Exercise inputs:
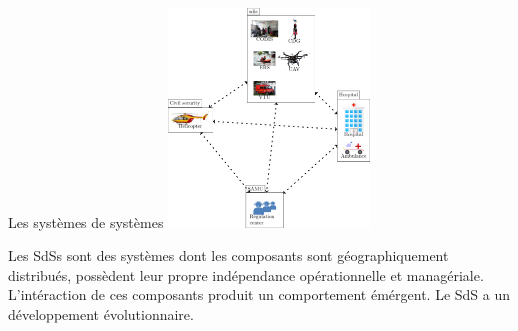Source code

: 

\begin{frame}{Les systèmes de systèmes}
\centering 
\includegraphics[width=0.4\textwidth, height=0.3\textwidth]{imgs/fig_sos_overview.pdf}
\begin{definition}
 Les SdSs sont des systèmes dont les composants sont géographiquement
distribués, possèdent leur propre indépendance opérationnelle et
managériale. 
L'intéraction de ces composants produit un comportement émérgent. Le
SdS a un développement évolutionnaire. 
\end{definition}
\end{frame}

Exercise directions: For each record, return its text exactly and leave any picture out.

Worked solution:
Source code

: 

\begin{frame}{Les systèmes de systèmes}
\centering 
\includegraphics[width=0.4\textwidth, height=0.3\textwidth]{imgs/fig_sos_overview.pdf}
\begin{definition}
 Les SdSs sont des systèmes dont les composants sont géographiquement
distribués, possèdent leur propre indépendance opérationnelle et
managériale. 
L'intéraction de ces composants produit un comportement émérgent. Le
SdS a un développement évolutionnaire. 
\end{definition}
\end{frame}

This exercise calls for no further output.